Пиччинино взял Милу под руку и долго водил по саду, заставляя рассказывать о княжне. Он мысленно стремился к этой женщине, произведшей на него такое сильное впечатление, совершенно позабыв, что какую-то часть этого дня Мила тоже занимала его душу и волновала чувства.
В полной уверенности, что говорит с искренним другом, добрая Мила с радостью предалась восхвалениям женщины, которую так горячо любила, и «забывая, что забывается», по собственному выражению, целый час провела под великолепными тенистыми деревьями в саду Николози.
У Пиччинино были впечатлительный ум и переменчивый нрав. Вся его жизнь была посвящена то размышлению, то любопытству. Грациозный и наивный разговор молодой девушки, пленительный образ мыслей, великодушная горячность в привязанностях и что-то возвышенное, смелое и веселое, унаследованное от отца и дяди, мало-помалу очаровали разбойника. Перед ним открывались новые дали, словно из утомительной и беспокойной драмы он переходил в радостную и мирную идиллию. Он был достаточно сообразителен, чтобы понимать все, даже то, что претило его инстинктам и привычкам. Он с жадностью читал поэмы Байрона. В мечтах он возносился до Лары и Дон Жуана. Но читал он также и Петрарку, знал его наизусть и даже не зевал над ним, и улыбался тихонько, твердя про себя concetti21 из «Аминты»и «Верного пастуха». Он чувствовал, что откровенная беседа с маленькой Милой успокоит его вернее, чем чтение тех ребячески-сентиментальных строк, которыми обычно он пытался утихомирить бушевавшие в нем страсти.
Наконец солнце стало садиться. Мила подумала о Маньяни и заговорила о прощании.
— Ну, прощай же, моя славная девочка, — сказал Пиччинино. — Я провожу тебя до калитки, а по дороге преподнесу тебе подарок, какого никогда не делал ни одной женщине иначе как в насмешку или из расчета.
— Что же такое, синьор? — удивленно спросила девушка.
— Я подарю тебе букет, белый букет из цветов моего сада, — ответил он с улыбкой, в которой если и была доля иронии, то лишь по отношению к себе самому.
Мила гораздо меньше удивилась этой любезности, чем ожидал Пиччинино. Он старательно выбрал несколько белых роз, несколько веточек мирта и флердоранжа. Снял с роз шипы. Он выбирал самые прекрасные цветы и составил великолепный букет для своей очаровательной гостьи с таким умением и вкусом, каких и сам не подозревал в себе.
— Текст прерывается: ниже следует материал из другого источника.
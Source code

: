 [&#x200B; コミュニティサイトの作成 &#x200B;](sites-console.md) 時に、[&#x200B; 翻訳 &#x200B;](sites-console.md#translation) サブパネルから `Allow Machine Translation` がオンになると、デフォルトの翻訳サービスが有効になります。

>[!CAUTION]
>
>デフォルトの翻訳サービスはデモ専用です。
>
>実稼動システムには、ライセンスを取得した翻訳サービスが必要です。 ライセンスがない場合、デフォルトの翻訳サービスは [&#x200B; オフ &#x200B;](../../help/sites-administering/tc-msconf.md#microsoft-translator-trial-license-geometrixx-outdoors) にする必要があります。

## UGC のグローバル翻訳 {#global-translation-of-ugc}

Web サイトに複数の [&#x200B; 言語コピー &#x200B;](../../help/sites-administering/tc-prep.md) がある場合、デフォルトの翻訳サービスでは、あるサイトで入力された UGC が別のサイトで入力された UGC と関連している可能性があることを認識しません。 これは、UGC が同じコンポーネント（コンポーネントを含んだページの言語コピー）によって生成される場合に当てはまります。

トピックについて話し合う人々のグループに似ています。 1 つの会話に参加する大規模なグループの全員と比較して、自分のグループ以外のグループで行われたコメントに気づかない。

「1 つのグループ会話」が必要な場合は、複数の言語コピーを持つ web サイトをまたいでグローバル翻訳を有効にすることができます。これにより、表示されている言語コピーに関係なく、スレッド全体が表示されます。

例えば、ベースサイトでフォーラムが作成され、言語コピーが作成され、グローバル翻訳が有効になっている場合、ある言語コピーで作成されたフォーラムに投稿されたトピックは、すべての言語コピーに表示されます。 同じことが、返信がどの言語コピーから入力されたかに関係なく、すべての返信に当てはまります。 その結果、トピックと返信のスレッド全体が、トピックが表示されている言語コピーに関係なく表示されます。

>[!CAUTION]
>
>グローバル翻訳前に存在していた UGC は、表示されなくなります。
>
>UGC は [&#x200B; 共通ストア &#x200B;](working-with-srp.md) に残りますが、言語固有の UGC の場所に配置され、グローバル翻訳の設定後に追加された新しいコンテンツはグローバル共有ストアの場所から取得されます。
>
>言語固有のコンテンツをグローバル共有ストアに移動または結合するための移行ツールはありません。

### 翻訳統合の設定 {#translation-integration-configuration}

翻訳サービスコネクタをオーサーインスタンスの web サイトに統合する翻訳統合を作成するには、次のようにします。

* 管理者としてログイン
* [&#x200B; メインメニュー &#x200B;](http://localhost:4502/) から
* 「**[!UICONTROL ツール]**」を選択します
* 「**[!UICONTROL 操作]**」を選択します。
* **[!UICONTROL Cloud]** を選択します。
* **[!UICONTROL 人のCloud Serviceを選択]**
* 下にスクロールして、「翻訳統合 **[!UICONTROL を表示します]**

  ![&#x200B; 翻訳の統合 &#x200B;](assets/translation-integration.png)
— Ах, — сказал он, подавая ей цветы, — мы чуть было не забыли о цикламенах. Они, верно, на той клумбе. Нет, нет, Мила, не ищи их, я хочу сам сорвать эти цветы, чтобы княжне было приятно понюхать мой букет. Ты ей скажешь, что он от меня и что это единственная любезность, какую я позволил себе, проведя наедине с тобой два часа в моем доме.
— Вы, значит, не запрещаете мне рассказать княжне Агате, что я была здесь?
— Расскажи ей, Мила. Расскажи ей все, но только ей одной, понимаешь? Клянись мне спасением своей души — ты-то ведь веришь в него?
— А вы, сударь, неужто не верите?
— Во всяком случае, верю, что умри я сейчас, я заслужил бы сегодня право попасть в рай, потому что пока ты со мною, у меня сердце чисто, как у невинного младенца.
— Но если княжна спросит, кто вы, синьор, и о ком я ей рассказываю, что мне сказать про вас, чтобы ей стало понятно?
— Ты скажешь ей то, что я хочу, чтобы и ты знала, Мила… Но в будущем может случиться, что мое лицо в иных случаях не сойдется с именем. Тогда ты промолчишь и, если понадобится, притворишься, будто никогда меня не видела, потому что одним своим словом ты можешь послать меня на смерть.
— Боже избави! — пылко вскричала Мила. — Ах, синьор, вы можете положиться на мою осторожность и на мою скромность, как если б моя жизнь зависела от вашей.
— Ну, хорошо! Скажи княжне, что Кармело Томабене избавил ее от аббата Нинфо и что он поцеловал твою руку с таким уважением, словно то была ее собственная рука.
— Это мне надо целовать вам руку, синьор, — отвечала девушка простодушно, поднося руку разбойника к своим губам, в полной уверенности, что человек, обходившийся с нею так изысканно вежливо и покровительственно, был по крайней мере сыном короля. — Ведь вы меня обманываете, — добавила она. — Кармело Томабене — простой villano, и этот дом не ваш, как и не ваше это имя. Вы могли бы жить во дворце, захоти вы только. Но вы скрываетесь по причинам политическим, которых я не должна и не хочу знать. Мне думается, вы станете когда-нибудь королем Сицилии. Ах, как бы я хотела быть мужчиной и сражаться за вас! Ведь вы осчастливите свой народ, уж в этом-то я уверена!
При этой неожиданной выдумке безумная мысль молнией блеснула в смелом воображении Пиччинино. На миг голова у него пошла кругом, и он испытал такое ощущение, будто девушка угадала его истинные замыслы, а не просто помечтала вслух.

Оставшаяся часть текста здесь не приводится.